Dreams about sleeping safe in my own room, playing on the beach at ease
and without fear, and cooking with her. What I so desperately needed was
to be standing on that stool by the stove, carefully stirring under her
watchful eye like when I was little. To be little again, living without fear
and brutality... (59-60)
But when she finally comes home, she feels a strong sense of estrangement and alienation, as she

reenters her old world with a resurrected figure; a strange body that can no longer relate with the

love her parents have for her:

No matter how hard I tried, this place, their house, was no longer home, and
these people, though kind and loving, were like strangers pretending to be
family. (59)
She is not the only one who feels that way. Kenny’s experience is even more painful. He comes

home to his mother, only to meet her figuratively dead and absent: “Neither of them spoke of

their years apart, and over time the truth of their separation grew between them, like a silent

wound, untended and festering” (23).

But losing his mother is not the greatest tragedy of Kenny’s life.

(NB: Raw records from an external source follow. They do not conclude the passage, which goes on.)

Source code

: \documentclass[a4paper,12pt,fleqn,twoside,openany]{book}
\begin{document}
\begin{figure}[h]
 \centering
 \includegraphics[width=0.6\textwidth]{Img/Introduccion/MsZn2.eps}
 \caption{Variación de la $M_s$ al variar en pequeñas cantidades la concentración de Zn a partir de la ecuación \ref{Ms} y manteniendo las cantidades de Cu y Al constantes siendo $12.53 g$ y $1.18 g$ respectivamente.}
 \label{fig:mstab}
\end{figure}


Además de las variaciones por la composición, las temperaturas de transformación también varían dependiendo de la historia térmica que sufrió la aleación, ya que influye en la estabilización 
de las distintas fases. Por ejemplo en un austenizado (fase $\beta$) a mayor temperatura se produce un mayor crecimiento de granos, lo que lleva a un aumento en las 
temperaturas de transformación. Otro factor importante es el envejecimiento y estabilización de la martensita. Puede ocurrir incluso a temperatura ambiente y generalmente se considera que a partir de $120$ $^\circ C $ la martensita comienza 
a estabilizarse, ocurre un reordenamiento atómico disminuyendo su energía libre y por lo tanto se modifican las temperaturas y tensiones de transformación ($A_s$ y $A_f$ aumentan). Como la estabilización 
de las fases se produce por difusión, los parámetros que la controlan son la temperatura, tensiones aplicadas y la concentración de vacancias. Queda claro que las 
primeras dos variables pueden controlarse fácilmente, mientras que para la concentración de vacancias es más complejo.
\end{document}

It is his inability to live in the

present; his inability to survive in an ordered world. His life thrives in chaos and any form of

beauty makes him uncomfortable. After he finally starts building a family with Lucy and Kendra,

“[n]o one would have guessed that the old restlessness was so loud in Kenny that he could barely

hear the baby coo or Lucy laugh” (210). He abandons his beautiful family, despite loving them

so much, because:

It was himself he couldn’t love. They did that to him. Whatever they didn’t
break in him, they bent. They beat him and beat him so many times I
couldn’t even count. He never told me this, but I know Brother was

3
bothering him too. That creep went after so many of those little boys.” (262-
63)
The many years of physical and sexual molestation end up making Kenny loathe himself, despite

loving everyone else around him. He sends money to his mother from his wages until she dies,

and even in death, leaves behind a huge insurance package for his family.

Maisie experiences this inability to love too. Faced with the prospect of charting a new course

with his boyfriend, Jimmy, she rather settles for a masochistic romance with someone she refers

to as Old Man:

I heard his zipper as he pulled up my skirt. He stuck it in me, hard and deep,
each thrust with all his weight bashing me against the wall. His breath, short
and foul.
“Say it,” I told him again. “Say it or I never will come here again.”
“Slut. Savage. Filth. Stupid. Cunt. Whore. Slut. Savage.”
These were Father’s words. They took the rhythm of his thrusts. And I
couldn’t breathe without this. I didn’t exist without this. (63)
The dalliance with Old Man only reminds her of the sexual molestation she experiences in the

hands of the Reverend Father at the Mission. Her whole existence had come to be defined by it,

and she ruins her relationship with Jimmy because of that. But it does not stop at that. She takes

her own life too, uniting her physical body with her soul that died at the Mission.

The only person who experiences true resurrection is Clara. She meets Mariah, an old Cree

woman who shelters her from the law. During her stay with Mariah, Clara reconnects with her

ancient tradition and experiences a form of psychological rebirth she never imagined was

possible:

There are no English words to describe how one woman walked into that
lodge and another walked out. All Clara knew was that it took her back.
Back to the birch grove and the angel songs. Back to who she was before
Sister Mary, before the school, before they tried to beat her into a little
brown white girl. She felt a certainty, from then on, that all the ones who

4
had come before walked with her. Life was no longer just survival. It was
about being someone. An Indian someone, with all the truth that was born
into her at the moment she was placed in her mother’s womb. (199)
It is this resurrected Clara, free from bitterness and any form of vengeful feeling, that goes on to

build something emotionally significant with Howie.